**Problem description**:
Within the listing that follows, reproduce exactly the lines starting at the line with "to the Target market" and ending at the line with "This is the", inclusive, and only those. Pictures are dropped.

Records for the task Start Marker

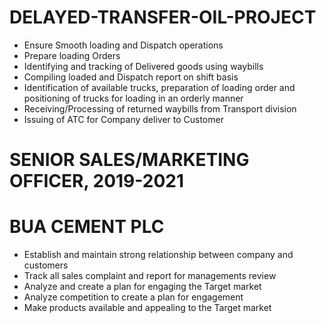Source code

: # DELAYED-TRANSFER-OIL-PROJECT
+	Ensure Smooth loading and Dispatch operations
+	Prepare loading Orders
+	Identifying and tracking of Delivered goods using waybills
+	Compiling loaded and Dispatch report on shift basis 
+	Identification of available trucks, preparation of loading order and positioning of trucks for loading in an orderly manner
+	Receiving/Processing of returned waybills from Transport division
+	Issuing of ATC for Company deliver to Customer
# SENIOR SALES/MARKETING OFFICER, 2019-2021      
# BUA CEMENT PLC                          
+	Establish and maintain strong relationship between company and customers                 
+	Track all sales complaint and report for managements review
+	Analyze and create a plan for engaging the Target market
+	Analyze competition to create a plan for engagement
+	Make products available and appealing to the Target market





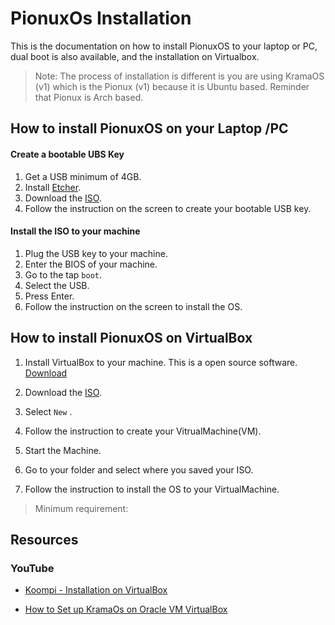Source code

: # PionuxOs Installation

This is the documentation on how to install PionuxOS to your laptop or PC, dual boot is also available, and the installation on Virtualbox.

> Note: The process of installation is different is you are using KramaOS (v1) which is the Pionux (v1) because it is Ubuntu based. Reminder that Pionux is Arch based.

[//]: # (TODO: this is onlty the base. More will be added in the future.)

[//]: # (TODO: Add Screenshots)

## How to install PionuxOS on your Laptop /PC

#### Create a bootable UBS Key
1.  Get a USB minimum of 4GB.
2.  Install [Etcher](https://www.balena.io/etcher/).
3.  Download the [ISO](https://kosmos.kramaos.org/kosmos).
4.  Follow the instruction on the screen to create your bootable USB key.

#### Install the ISO to your machine
1.  Plug the USB key to your machine.
2.  Enter the BIOS of your machine.
3.  Go to the tap `boot`.
4.  Select the USB.
5.  Press Enter.
6.  Follow the instruction on the screen to install the OS.

[//]: # (TODO: add screenshots)

## How to install PionuxOS on VirtualBox

1.  Install VirtualBox to your machine. This is a open source software. [Download](https://www.virtualbox.org/wiki/Downloads)

2.  Download the [ISO](https://kosmos.kramaos.org/kosmos).
   
3. Select `New` .

4. Follow the instruction to create your VitrualMachine(VM).

5. Start the Machine.

6. Go to your folder and select where you saved your ISO.

7. Follow the instruction to install the OS to your VirtualMachine.

> Minimum requirement:

[//]: # ( TODO: check)

## Resources

### YouTube

-  [Koompi - Installation on VirtualBox](https://www.youtube.com/watch?v=CtsfNA1mlA8&t=1s)

- [How to Set up KramaOs on Oracle VM VirtualBox](https://www.youtube.com/watch?v=c-KuY5HY-tQ)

Records for the task End Marker

**Answer for the task**:
+	Make products available and appealing to the Target market





Source code

: # PionuxOs Installation

This is the documentation on how to install PionuxOS to your laptop or PC, dual boot is also available, and the installation on Virtualbox.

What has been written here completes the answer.